Work request>
Of all the lines in the entries, how many carry the word "management"? The reply is that number and no more.

START Source records

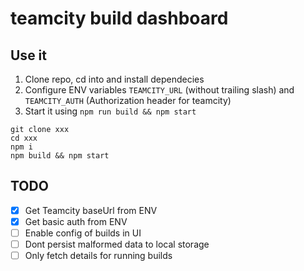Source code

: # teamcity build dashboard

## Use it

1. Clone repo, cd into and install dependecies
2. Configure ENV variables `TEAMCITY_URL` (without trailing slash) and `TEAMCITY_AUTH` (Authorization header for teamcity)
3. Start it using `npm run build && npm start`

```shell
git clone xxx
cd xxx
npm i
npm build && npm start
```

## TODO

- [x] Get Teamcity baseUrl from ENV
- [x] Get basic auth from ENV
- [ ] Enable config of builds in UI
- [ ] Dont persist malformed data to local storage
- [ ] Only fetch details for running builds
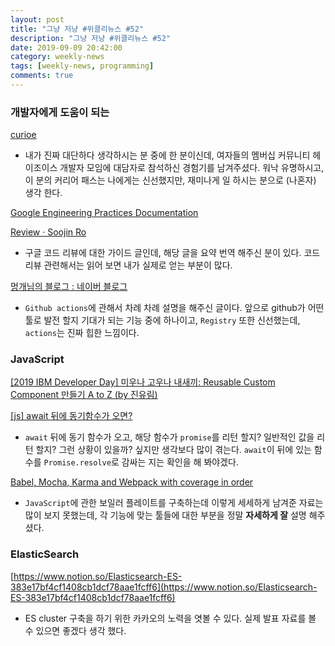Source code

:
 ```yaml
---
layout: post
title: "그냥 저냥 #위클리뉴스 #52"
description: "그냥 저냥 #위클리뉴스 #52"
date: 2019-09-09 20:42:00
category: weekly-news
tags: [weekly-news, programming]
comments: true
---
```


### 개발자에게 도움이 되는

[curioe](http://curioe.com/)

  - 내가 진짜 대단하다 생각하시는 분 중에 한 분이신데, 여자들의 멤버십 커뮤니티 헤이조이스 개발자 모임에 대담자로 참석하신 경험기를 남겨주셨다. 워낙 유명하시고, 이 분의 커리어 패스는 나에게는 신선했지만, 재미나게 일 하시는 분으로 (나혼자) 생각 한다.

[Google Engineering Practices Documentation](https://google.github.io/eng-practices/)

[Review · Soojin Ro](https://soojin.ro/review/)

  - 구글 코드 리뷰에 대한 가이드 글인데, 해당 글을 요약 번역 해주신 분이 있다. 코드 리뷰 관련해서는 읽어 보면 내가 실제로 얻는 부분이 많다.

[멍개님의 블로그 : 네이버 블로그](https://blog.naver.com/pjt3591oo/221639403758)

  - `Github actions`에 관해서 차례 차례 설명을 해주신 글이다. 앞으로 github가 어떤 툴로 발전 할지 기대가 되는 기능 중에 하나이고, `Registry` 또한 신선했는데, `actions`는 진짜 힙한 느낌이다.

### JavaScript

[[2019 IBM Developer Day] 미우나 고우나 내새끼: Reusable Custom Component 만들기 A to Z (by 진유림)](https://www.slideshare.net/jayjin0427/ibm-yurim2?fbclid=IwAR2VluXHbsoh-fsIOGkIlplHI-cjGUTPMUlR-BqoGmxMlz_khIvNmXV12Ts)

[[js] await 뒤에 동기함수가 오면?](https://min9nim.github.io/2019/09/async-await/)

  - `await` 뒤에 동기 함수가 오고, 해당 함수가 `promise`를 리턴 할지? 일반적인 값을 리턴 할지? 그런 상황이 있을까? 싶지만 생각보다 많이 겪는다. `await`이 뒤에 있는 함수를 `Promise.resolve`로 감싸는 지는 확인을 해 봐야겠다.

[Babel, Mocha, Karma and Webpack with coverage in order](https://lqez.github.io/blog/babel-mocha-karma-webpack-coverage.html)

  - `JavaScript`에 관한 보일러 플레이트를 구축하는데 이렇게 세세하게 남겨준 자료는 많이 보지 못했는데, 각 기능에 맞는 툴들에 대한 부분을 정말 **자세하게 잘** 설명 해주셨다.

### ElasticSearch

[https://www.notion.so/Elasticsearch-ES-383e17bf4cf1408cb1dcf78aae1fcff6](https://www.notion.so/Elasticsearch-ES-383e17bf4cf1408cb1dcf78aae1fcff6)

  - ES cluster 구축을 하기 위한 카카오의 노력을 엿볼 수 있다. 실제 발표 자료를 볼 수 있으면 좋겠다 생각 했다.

END Source records
START Source records

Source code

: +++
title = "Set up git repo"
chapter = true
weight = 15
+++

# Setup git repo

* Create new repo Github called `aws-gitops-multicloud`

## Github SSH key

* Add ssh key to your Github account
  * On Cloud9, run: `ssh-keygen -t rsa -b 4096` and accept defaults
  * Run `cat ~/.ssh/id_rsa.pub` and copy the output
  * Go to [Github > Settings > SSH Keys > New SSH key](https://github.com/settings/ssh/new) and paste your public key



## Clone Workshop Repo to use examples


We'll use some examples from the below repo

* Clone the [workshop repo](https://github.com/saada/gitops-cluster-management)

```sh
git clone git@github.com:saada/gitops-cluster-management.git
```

END Source records
START Source records

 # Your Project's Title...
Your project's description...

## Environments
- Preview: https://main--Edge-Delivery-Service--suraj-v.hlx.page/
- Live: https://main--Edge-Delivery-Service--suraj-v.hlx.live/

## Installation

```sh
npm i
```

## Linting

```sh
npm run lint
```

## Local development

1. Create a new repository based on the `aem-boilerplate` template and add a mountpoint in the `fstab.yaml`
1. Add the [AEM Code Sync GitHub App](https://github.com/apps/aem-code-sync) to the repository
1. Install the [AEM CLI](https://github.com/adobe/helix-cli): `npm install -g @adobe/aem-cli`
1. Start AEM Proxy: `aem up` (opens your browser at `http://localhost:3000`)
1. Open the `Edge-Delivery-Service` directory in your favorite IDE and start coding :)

END Source records

The completed task>
2